2 To be compensated, reimbursed, and reparationed too, as a sovereign collective group of politically self-governing free national citizens of Moorish American nationals of Moorish America for 229 billion dollars, with an pecuniary, exemplary, and nominal damages paid in monthly installments annually. Thereby, to be paid soon after being released/freed to Moorish America because we the world's indigenous people, as Moorish American Nationals, are the descendants of our ancient Moabite ancestors, who involuntarily gave their sweat, blood, tears, and lives to over 400 years of "forced unpaid slave labor," in which we do not want to be forever poor, homeless, slaves, denationalized human property, unstable alien elements, undesireables, civiliter murtuus, vulnerables, endangered species, miseducated, victims, destitutes, etc., which is the present oppressive economic, social and political conditions of our communities today, throughout the U.S. and abroad.
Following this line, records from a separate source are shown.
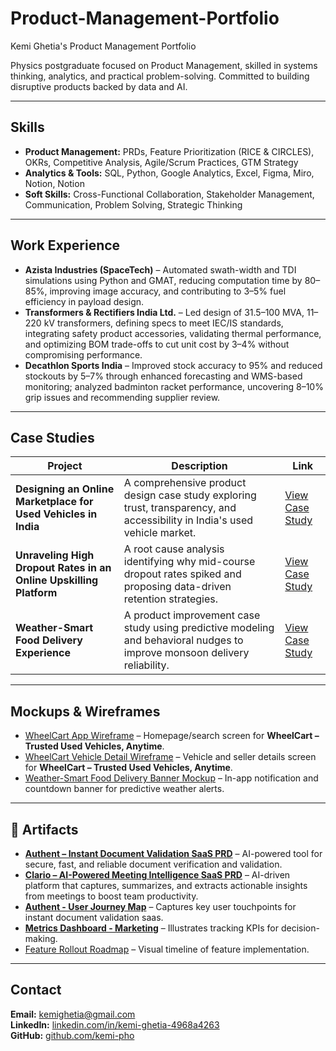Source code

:# Product-Management-Portfolio
Kemi Ghetia's Product Management Portfolio


Physics postgraduate focused on Product Management, skilled in systems thinking, analytics, and practical problem-solving. Committed to building disruptive products backed by data and AI.

---

## Skills 
- **Product Management:** PRDs, Feature Prioritization (RICE & CIRCLES), OKRs, Competitive Analysis, Agile/Scrum Practices, GTM Strategy  
- **Analytics & Tools:** SQL, Python, Google Analytics, Excel, Figma, Miro, Notion, Notion  
- **Soft Skills:** Cross-Functional Collaboration, Stakeholder Management, Communication, Problem Solving, Strategic Thinking  

---

## Work Experience
- **Azista Industries (SpaceTech)** – Automated swath-width and TDI simulations using Python and GMAT, reducing computation time by 80–85%, improving image accuracy, and contributing to 3–5% fuel efficiency in payload design.
- **Transformers & Rectifiers India Ltd.** – Led design of 31.5–100 MVA, 11–220 kV transformers, defining specs to meet IEC/IS standards, integrating safety product accessories, validating thermal performance, and optimizing BOM trade-offs to cut unit cost by 3–4% without compromising performance. 
- **Decathlon Sports India** – Improved stock accuracy to 95% and reduced stockouts by 5–7% through enhanced forecasting and WMS-based monitoring; analyzed badminton racket performance, uncovering 8–10% grip issues and recommending supplier review.

---

## Case Studies

| Project | Description | Link |
|---------|-------------|------|
| **Designing an Online Marketplace for Used Vehicles in India** | A comprehensive product design case study exploring trust, transparency, and accessibility in India's used vehicle market. | [View Case Study](https://github.com/kemi-pho/product-management-portfolio/blob/main/Case-Studies/Designing-an-Online-Marketplace-for-Used-Vehicles-in-India.pdf) |
| **Unraveling High Dropout Rates in an Online Upskilling Platform** | A root cause analysis identifying why mid-course dropout rates spiked and proposing data-driven retention strategies. | [View Case Study](https://github.com/kemi-pho/product-management-portfolio/blob/main/Case-Studies/Unraveling-High-Dropout-Rates-in-an-Online-Upskilling-Platform.pdf) |
| **Weather-Smart Food Delivery Experience** | A product improvement case study using predictive modeling and behavioral nudges to improve monsoon delivery reliability. | [View Case Study](https://github.com/kemi-pho/product-management-portfolio/blob/main/Case-Studies/Weather-Smart-Food-Delivery-Experience.pdf) |

---

## Mockups & Wireframes
- [WheelCart App Wireframe](Mockups/wheelcart-homepage.png) – Homepage/search screen for **WheelCart – Trusted Used Vehicles, Anytime**.
- [WheelCart Vehicle Detail Wireframe](Mockups/wheelcart-vehicle-detail-page.png) – Vehicle and seller details screen for **WheelCart – Trusted Used Vehicles, Anytime**.
- [Weather-Smart Food Delivery Banner Mockup](Mockups/weather-smart-banner.png) – In-app notification and countdown banner for predictive weather alerts.

---

## 📑 Artifacts
- [**Authent – Instant Document Validation SaaS PRD**](Artifacts/Authent-Instant-Document-Validation-SaaS-PRD.pdf) – AI-powered tool for secure, fast, and reliable document verification and validation.
- [**Clario – AI-Powered Meeting Intelligence SaaS PRD**](Artifacts/Clario-AI-Powered-Meeting-Intelligence-SaaS-PRD.pdf) – AI-driven platform that captures, summarizes, and extracts actionable insights from meetings to boost team productivity.
- [**Authent - User Journey Map**](Artifacts/Authent-User-Journey-Map.pdf) – Captures key user touchpoints for instant document validation saas.
- [**Metrics Dashboard - Marketing**](Artifacts/AdFormance-Marketing-Performance-Dashboard.pdf) – Illustrates tracking KPIs for decision-making.  
- [Feature Rollout Roadmap](Artifacts/feature_rollout_roadmap.png) – Visual timeline of feature implementation.
---

## Contact
**Email:** [kemighetia@gmail.com](mailto:kemighetia@gmail.com)  
**LinkedIn:** [linkedin.com/in/kemi-ghetia-4968a4263](https://www.linkedin.com/in/kemi-ghetia-4968a4263)  
**GitHub:** [github.com/kemi-pho](https://github.com/kemi-pho)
Therefore, we are linking ourselves to the family tree of nations of the earth land, that's truly living the life as free national citizens, of a free national constitutional government. And thereby, all bearing one free national name.

As the Court explained in its order encouraging Plaintiff to refile his complaint on the Court's forms, it is impossible to tell from these statements whether Plaintiff intends this to be a habeas corpus action, challenging his conviction, or an action brought pursuant to 42 U.S.C. § 1983, in which a prisoner can seek damages for constitutional wrongs taken against him. Plaintiff's two stated requests for relief are procedurally incompatible. Either Plaintiff seeks release, and this is a habeas action under which he cannot receive damages, or this is a civil rights action under which he cannot seek release. See Preiser v. Rodriguez, 411 U.S. 475, 500 (1973).

Furthermore, Plaintiff's complaint does not state any claim ripe for adjudication, because he does not allege any concrete dispute or conflict against the named defendants.

Ripeness doctrine is based on the "central perception ... that courts should not render decisions absent a genuine need to resolve a real dispute." 13A Charles Alan Wright, Arthur R. Miller, & Edward H. Cooper, Federal Practice & Procedure § 3532.1, at 114 (2d ed. 1984). Like the related doctrine of mootness, ripeness is grounded in both Article III and prudential concerns. Daniels v. Area Plan Comm'n of Allen County, 306 F.3d 445, 452 n. 3 (7th Cir. 2002); Hinrichs v. Whitburn, 975 F.2d 1329, 1333 (7th Cir. 1992). "Cases are unripe when the parties point only to hypothetical, speculative, or illusory disputes as opposed to actual, concrete conflicts." Hinrichs, 975 F.2d at 1333.

Lehn v. Holmes, 364 F.3d 862, 867 (7th Cir. 2004).

Because the Court cannot determine from the pleadings what type of action Plaintiff intends, and because the allegations do not state a conflict ripe for adjudication, the complaint is DISMISSED without prejudice.